6年間の研究の末、最初の試作機であるBeta1が1966年に完成。このムーブメントには8192Hzのクォーツ振動子が内蔵回路に組み込まれていた。その後1967年にはBeta2が製造され、“Concours Chronométrique International de l'Observatoire de Neuchâtel(ヌーシャテル天文台クロノメーターコンクール)”において最高賞を受賞し、テスト期間中の精度は1日あたりの誤差がわずか0.0003秒という新記録を樹立した(当時の腕時計クロノメーターにおける一般的な精度は1日に3~10秒の誤差であった)。
Beta21は1969年に完成し、スイスの20の時計メーカーによって6000個のムーブメントを製造することが決定された。同年後半にはバーゼルフェアで数百個のBeta21搭載時計が発表され、同フェアにおいて新たな記録を打ち立てた。Beta21ムーブメントの精度は月差5秒と非常に高く、当時の自動巻きや手巻き時計をはるかに上回っていた。また、Beta21搭載時計のデザインは当時の特徴を色濃く反映しており、厚く、角ばった、いわば“ゴツい”デザインが一般的であった(これは初期のクォーツムーブメントが比較的大型であったため、ある程度必要に迫られた結果でもある)。

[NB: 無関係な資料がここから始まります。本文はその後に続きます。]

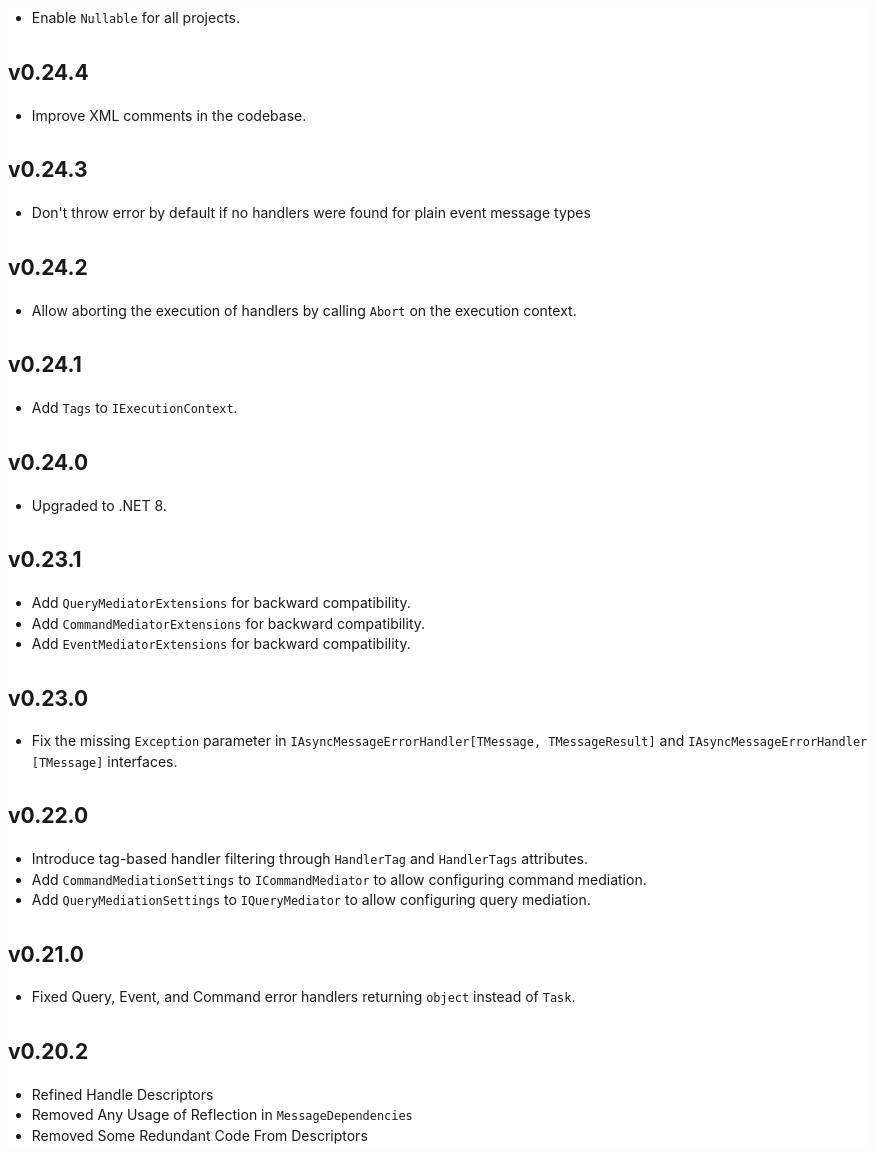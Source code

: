 - Enable `Nullable` for all projects.

## v0.24.4

- Improve XML comments in the codebase.

## v0.24.3

- Don't throw error by default if no handlers were found for plain event message types

## v0.24.2

- Allow aborting the execution of handlers by calling `Abort` on the execution context.

## v0.24.1

- Add `Tags` to `IExecutionContext`.

## v0.24.0

- Upgraded to .NET 8.

## v0.23.1

- Add `QueryMediatorExtensions` for backward compatibility.
- Add `CommandMediatorExtensions` for backward compatibility.
- Add `EventMediatorExtensions` for backward compatibility.

## v0.23.0

- Fix the missing `Exception` parameter in `IAsyncMessageErrorHandler[TMessage, TMessageResult]` and
  `IAsyncMessageErrorHandler[TMessage]` interfaces.

## v0.22.0

- Introduce tag-based handler filtering through `HandlerTag` and `HandlerTags` attributes.
- Add `CommandMediationSettings` to `ICommandMediator` to allow configuring command mediation.
- Add `QueryMediationSettings` to `IQueryMediator` to allow configuring query mediation.

## v0.21.0

- Fixed Query, Event, and Command error handlers returning `object` instead of `Task`.

## v0.20.2

- Refined Handle Descriptors
- Removed Any Usage of Reflection in `MessageDependencies`
- Removed Some Redundant Code From Descriptors

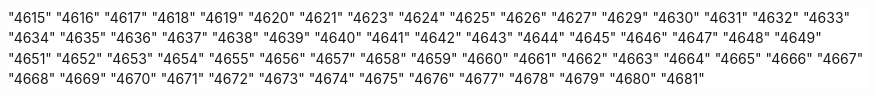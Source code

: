 "4615"
"4616"
"4617"
"4618"
"4619"
"4620"
"4621"
"4623"
"4624"
"4625"
"4626"
"4627"
"4629"
"4630"
"4631"
"4632"
"4633"
"4634"
"4635"
"4636"
"4637"
"4638"
"4639"
"4640"
"4641"
"4642"
"4643"
"4644"
"4645"
"4646"
"4647"
"4648"
"4649"
"4651"
"4652"
"4653"
"4654"
"4655"
"4656"
"4657"
"4658"
"4659"
"4660"
"4661"
"4662"
"4663"
"4664"
"4665"
"4666"
"4667"
"4668"
"4669"
"4670"
"4671"
"4672"
"4673"
"4674"
"4675"
"4676"
"4677"
"4678"
"4679"
"4680"
"4681"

残念ながら(あるいは見方によっては幸運にも)、Beta21の人気はすぐに衰退した。ムーブメントは大きく、消費電力も非常に高かったためだ。さらにCEHで生産されたムーブメントを使用していたメーカー各社が、それぞれ独自のクォーツムーブメントを製造し始めた。これらの新しいムーブメントはより小型で薄型となり、例えばピアジェのCal.P7などがその筆頭となっていた。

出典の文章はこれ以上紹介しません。